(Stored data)
-=-=-=-=-

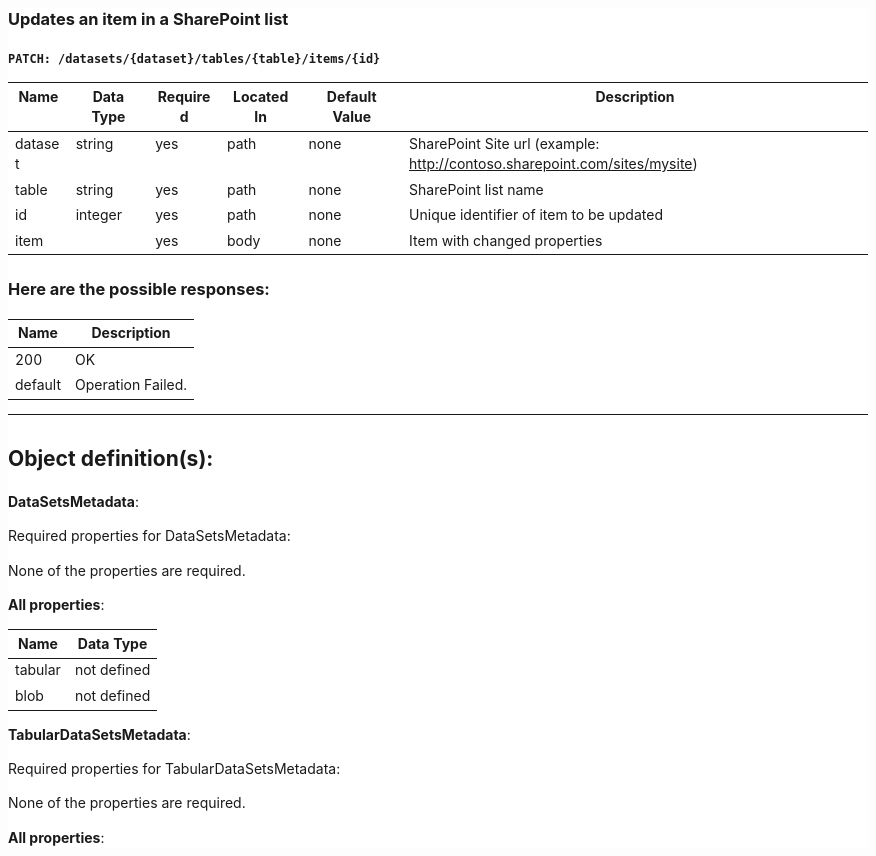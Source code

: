 

### Updates an item in a SharePoint list
**```PATCH: /datasets/{dataset}/tables/{table}/items/{id}```** 



| Name| Data Type|Required|Located In|Default Value|Description|
| ---|---|---|---|---|---|
|dataset|string|yes|path|none|SharePoint Site url (example: http://contoso.sharepoint.com/sites/mysite)|
|table|string|yes|path|none|SharePoint list name|
|id|integer|yes|path|none|Unique identifier of item to be updated|
|item| |yes|body|none|Item with changed properties|


### Here are the possible responses:

|Name|Description|
|---|---|
|200|OK|
|default|Operation Failed.|
------



## Object definition(s): 

 **DataSetsMetadata**:

Required properties for DataSetsMetadata:


None of the properties are required. 


**All properties**: 


| Name | Data Type |
|---|---|
|tabular|not defined|
|blob|not defined|



 **TabularDataSetsMetadata**:

Required properties for TabularDataSetsMetadata:


None of the properties are required. 


**All properties**: 

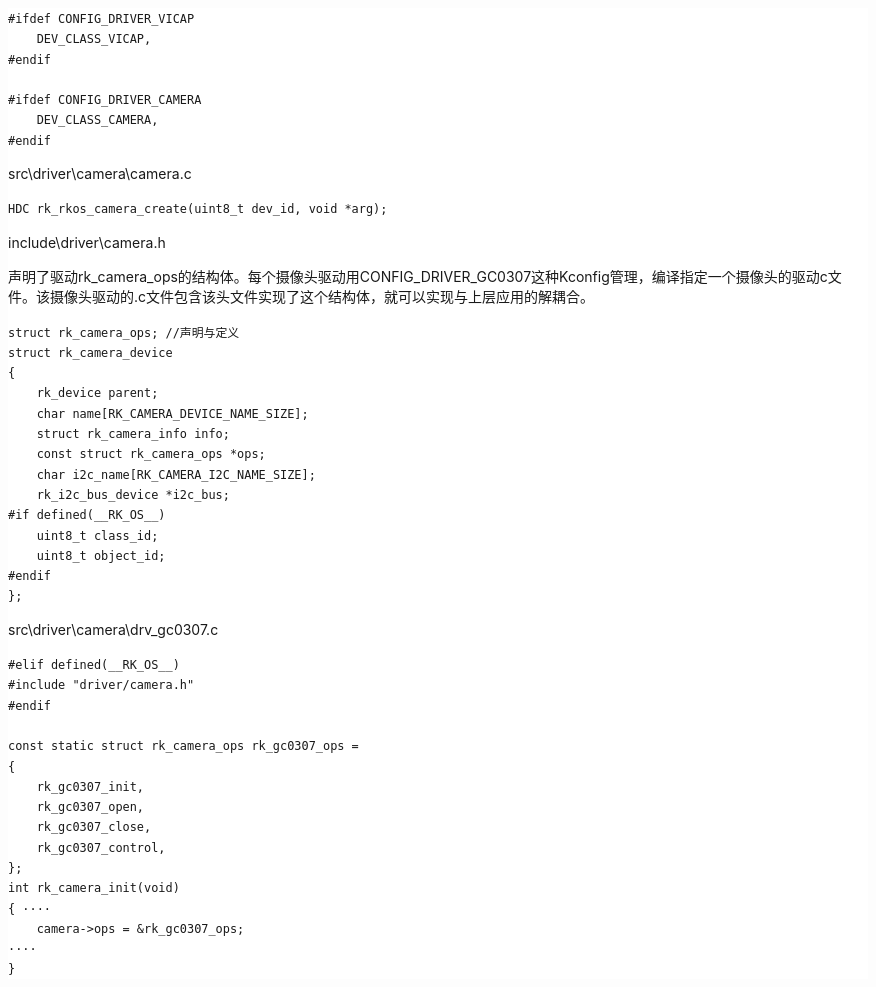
 ```
#ifdef CONFIG_DRIVER_VICAP
    DEV_CLASS_VICAP,
#endif

#ifdef CONFIG_DRIVER_CAMERA
    DEV_CLASS_CAMERA,
#endif

```

 src\driver\camera\camera.c

```
HDC rk_rkos_camera_create(uint8_t dev_id, void *arg);
```

 include\driver\camera.h

声明了驱动rk_camera_ops的结构体。每个摄像头驱动用CONFIG_DRIVER_GC0307这种Kconfig管理，编译指定一个摄像头的驱动c文件。该摄像头驱动的.c文件包含该头文件实现了这个结构体，就可以实现与上层应用的解耦合。 

```
struct rk_camera_ops; //声明与定义
struct rk_camera_device
{
    rk_device parent;
    char name[RK_CAMERA_DEVICE_NAME_SIZE];
    struct rk_camera_info info;
    const struct rk_camera_ops *ops;
    char i2c_name[RK_CAMERA_I2C_NAME_SIZE];
    rk_i2c_bus_device *i2c_bus;
#if defined(__RK_OS__)
    uint8_t class_id;
    uint8_t object_id;
#endif
};
```

src\driver\camera\drv_gc0307.c

```
#elif defined(__RK_OS__)
#include "driver/camera.h"
#endif

const static struct rk_camera_ops rk_gc0307_ops =
{
    rk_gc0307_init,
    rk_gc0307_open,
    rk_gc0307_close,
    rk_gc0307_control,
};
int rk_camera_init(void)
{ ····
    camera->ops = &rk_gc0307_ops;
····
}

```
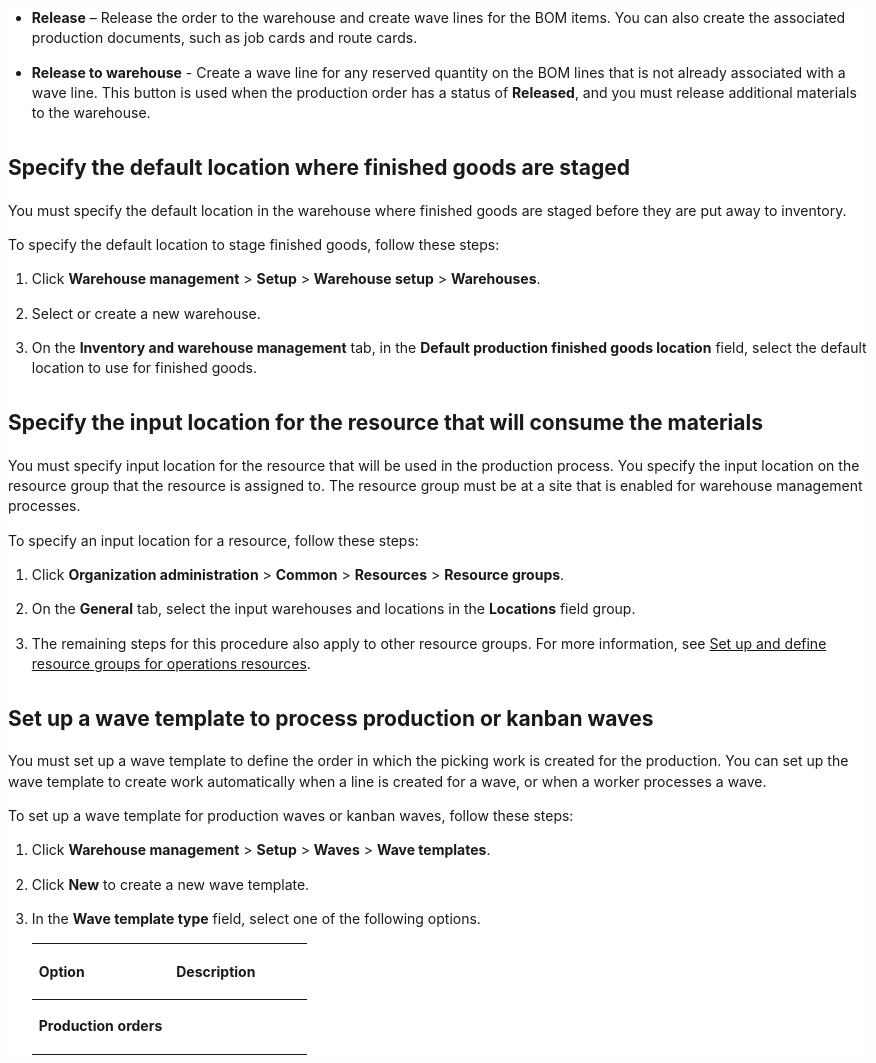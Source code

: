   - **Release** – Release the order to the warehouse and create wave lines for the BOM items. You can also create the associated production documents, such as job cards and route cards.

  - **Release to warehouse** - Create a wave line for any reserved quantity on the BOM lines that is not already associated with a wave line. This button is used when the production order has a status of **Released**, and you must release additional materials to the warehouse.

## Specify the default location where finished goods are staged

You must specify the default location in the warehouse where finished goods are staged before they are put away to inventory.

To specify the default location to stage finished goods, follow these steps:

1.  Click **Warehouse management** \> **Setup** \> **Warehouse setup** \> **Warehouses**.

2.  Select or create a new warehouse.

3.  On the **Inventory and warehouse management** tab, in the **Default production finished goods location** field, select the default location to use for finished goods.

## Specify the input location for the resource that will consume the materials

You must specify input location for the resource that will be used in the production process. You specify the input location on the resource group that the resource is assigned to. The resource group must be at a site that is enabled for warehouse management processes.

To specify an input location for a resource, follow these steps:

1.  Click **Organization administration** \> **Common** \> **Resources** \> **Resource groups**.

2.  On the **General** tab, select the input warehouses and locations in the **Locations** field group.

3.  The remaining steps for this procedure also apply to other resource groups. For more information, see [Set up and define resource groups for operations resources](set-up-and-define-resource-groups-for-operations-resources.md).

## Set up a wave template to process production or kanban waves

You must set up a wave template to define the order in which the picking work is created for the production. You can set up the wave template to create work automatically when a line is created for a wave, or when a worker processes a wave.

To set up a wave template for production waves or kanban waves, follow these steps:

1.  Click **Warehouse management** \> **Setup** \> **Waves** \> **Wave templates**.

2.  Click **New** to create a new wave template.

3.  In the **Wave template type** field, select one of the following options.
    
    <table>
    <colgroup>
    <col style="width: 50%" />
    <col style="width: 50%" />
    </colgroup>
    <thead>
    <tr class="header">
    <th><p>Option</p></th>
    <th><p>Description</p></th>
    </tr>
    </thead>
    <tbody>
    <tr class="odd">
    <td><p><strong>Production orders</strong></p></td>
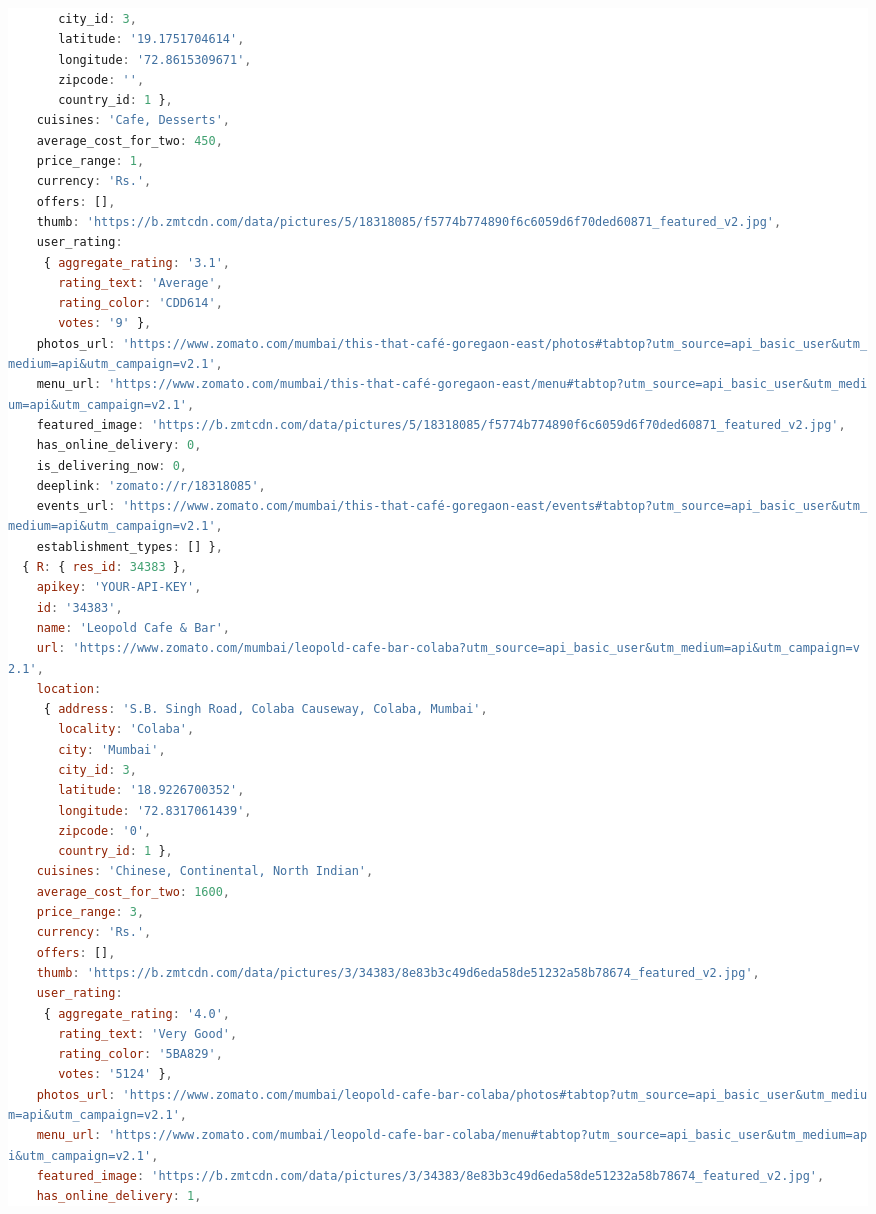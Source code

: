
 ```javascript
       city_id: 3,
       latitude: '19.1751704614',
       longitude: '72.8615309671',
       zipcode: '',
       country_id: 1 },
    cuisines: 'Cafe, Desserts',
    average_cost_for_two: 450,
    price_range: 1,
    currency: 'Rs.',
    offers: [],
    thumb: 'https://b.zmtcdn.com/data/pictures/5/18318085/f5774b774890f6c6059d6f70ded60871_featured_v2.jpg',
    user_rating:
     { aggregate_rating: '3.1',
       rating_text: 'Average',
       rating_color: 'CDD614',
       votes: '9' },
    photos_url: 'https://www.zomato.com/mumbai/this-that-café-goregaon-east/photos#tabtop?utm_source=api_basic_user&utm_medium=api&utm_campaign=v2.1',
    menu_url: 'https://www.zomato.com/mumbai/this-that-café-goregaon-east/menu#tabtop?utm_source=api_basic_user&utm_medium=api&utm_campaign=v2.1',
    featured_image: 'https://b.zmtcdn.com/data/pictures/5/18318085/f5774b774890f6c6059d6f70ded60871_featured_v2.jpg',
    has_online_delivery: 0,
    is_delivering_now: 0,
    deeplink: 'zomato://r/18318085',
    events_url: 'https://www.zomato.com/mumbai/this-that-café-goregaon-east/events#tabtop?utm_source=api_basic_user&utm_medium=api&utm_campaign=v2.1',
    establishment_types: [] },
  { R: { res_id: 34383 },
    apikey: 'YOUR-API-KEY',
    id: '34383',
    name: 'Leopold Cafe & Bar',
    url: 'https://www.zomato.com/mumbai/leopold-cafe-bar-colaba?utm_source=api_basic_user&utm_medium=api&utm_campaign=v2.1',
    location:
     { address: 'S.B. Singh Road, Colaba Causeway, Colaba, Mumbai',
       locality: 'Colaba',
       city: 'Mumbai',
       city_id: 3,
       latitude: '18.9226700352',
       longitude: '72.8317061439',
       zipcode: '0',
       country_id: 1 },
    cuisines: 'Chinese, Continental, North Indian',
    average_cost_for_two: 1600,
    price_range: 3,
    currency: 'Rs.',
    offers: [],
    thumb: 'https://b.zmtcdn.com/data/pictures/3/34383/8e83b3c49d6eda58de51232a58b78674_featured_v2.jpg',
    user_rating:
     { aggregate_rating: '4.0',
       rating_text: 'Very Good',
       rating_color: '5BA829',
       votes: '5124' },
    photos_url: 'https://www.zomato.com/mumbai/leopold-cafe-bar-colaba/photos#tabtop?utm_source=api_basic_user&utm_medium=api&utm_campaign=v2.1',
    menu_url: 'https://www.zomato.com/mumbai/leopold-cafe-bar-colaba/menu#tabtop?utm_source=api_basic_user&utm_medium=api&utm_campaign=v2.1',
    featured_image: 'https://b.zmtcdn.com/data/pictures/3/34383/8e83b3c49d6eda58de51232a58b78674_featured_v2.jpg',
    has_online_delivery: 1,
```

-=-=-=-=-

WORK REQUEST —
Scan the entries for the word "latitude". Report each line that has it.

ANSWER SECTION —
       latitude: '19.1751704614',
       latitude: '18.9226700352',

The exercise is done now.